**Description of the task**
Repeat the lines below exactly as written, please, from the line with "For our homework" to the line with "The discriminators loss", both lines included, and no others.

=====

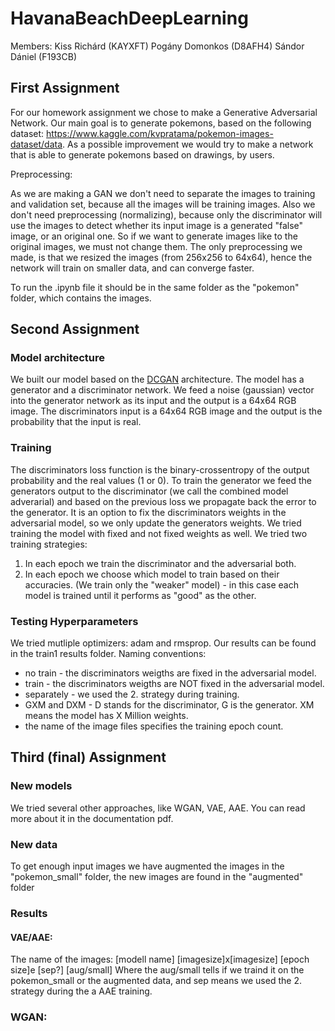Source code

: # HavanaBeachDeepLearning
Members:
Kiss Richárd  (KAYXFT)
Pogány Domonkos (D8AFH4)
Sándor Dániel (F193CB)

## First Assignment
For our homework assignment we chose to make a Generative Adversarial Network. Our main goal is to generate pokemons, based on the following dataset: https://www.kaggle.com/kvpratama/pokemon-images-dataset/data. As a possible improvement we would try to make a network that is able to generate pokemons based on drawings, by users.

Preprocessing:

As we are making a GAN we don't need to separate the images to training and validation set, because all the images will be training images.
Also we don't need preprocessing (normalizing), because only the discriminator will use the images to detect whether its input image is a generated "false" image, or an original one. So if we want to generate images like to the original images, we must not change them.
The only preprocessing we made, is that we resized the images (from 256x256 to 64x64), hence the network will train on smaller data, and can converge faster.

To run the .ipynb file it should be in the same folder as the "pokemon" folder, which contains the images.


## Second Assignment
### Model architecture
We built our model based on the [DCGAN](https://arxiv.org/pdf/1511.06434.pdf) architecture. The model has a generator and a discriminator network. We feed a noise (gaussian) vector into the generator network as its input and the output is a 64x64 RGB image. The discriminators input is a 64x64 RGB image and the output is the probability that the input is real.
### Training
The discriminators loss function is the binary-crossentropy of the output probability and the real values (1 or 0). To train the generator we feed the generators output to the discriminator (we call the combined model adverarial) and based on the previous loss we propagate back the error to the generator. 
It is an option to fix the discriminators weights in the adversarial model, so we only update the generators weights. We tried training the model with fixed and not fixed weights as well. 
We tried two training strategies:
1. In each epoch we train the discriminator and the adversarial both.
2. In each epoch we choose which model to train based on their accuracies. (We train only the "weaker" model) - in this case each model is trained until it performs as "good" as the other.
### Testing Hyperparameters
We tried mutliple optimizers: adam and rmsprop. Our results can be found in the train1 results folder.
Naming conventions:
* no train - the discriminators weigths are fixed in the adversarial model.
* train - the discriminators weigths are NOT fixed in the adversarial model.
* separately - we used the 2. strategy during training.
* GXM and DXM - D stands for the discriminator, G is the generator. XM means the model has X Million weights.
* the name of the image files specifies the training epoch count.

## Third (final) Assignment
### New models
We tried several other approaches, like WGAN, VAE, AAE. You can read more about it in the documentation pdf.
### New data
To get enough input images we have augmented the images in the "pokemon_small" folder, the new images are found in the "augmented" folder
### Results
#### VAE/AAE:
The name of the images: [modell name] [imagesize]x[imagesize] [epoch size]e [sep?] [aug/small]
Where the aug/small tells if we traind it on the pokemon_small or the augmented data, and sep means we used the 2. strategy during the a
AAE training.
### WGAN:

=====

**Written solution**
For our homework assignment we chose to make a Generative Adversarial Network. Our main goal is to generate pokemons, based on the following dataset: https://www.kaggle.com/kvpratama/pokemon-images-dataset/data. As a possible improvement we would try to make a network that is able to generate pokemons based on drawings, by users.

Preprocessing:

As we are making a GAN we don't need to separate the images to training and validation set, because all the images will be training images.
Also we don't need preprocessing (normalizing), because only the discriminator will use the images to detect whether its input image is a generated "false" image, or an original one. So if we want to generate images like to the original images, we must not change them.
The only preprocessing we made, is that we resized the images (from 256x256 to 64x64), hence the network will train on smaller data, and can converge faster.

To run the .ipynb file it should be in the same folder as the "pokemon" folder, which contains the images.


## Second Assignment
### Model architecture
We built our model based on the [DCGAN](https://arxiv.org/pdf/1511.06434.pdf) architecture. The model has a generator and a discriminator network. We feed a noise (gaussian) vector into the generator network as its input and the output is a 64x64 RGB image. The discriminators input is a 64x64 RGB image and the output is the probability that the input is real.
### Training
The discriminators loss function is the binary-crossentropy of the output probability and the real values (1 or 0). To train the generator we feed the generators output to the discriminator (we call the combined model adverarial) and based on the previous loss we propagate back the error to the generator. 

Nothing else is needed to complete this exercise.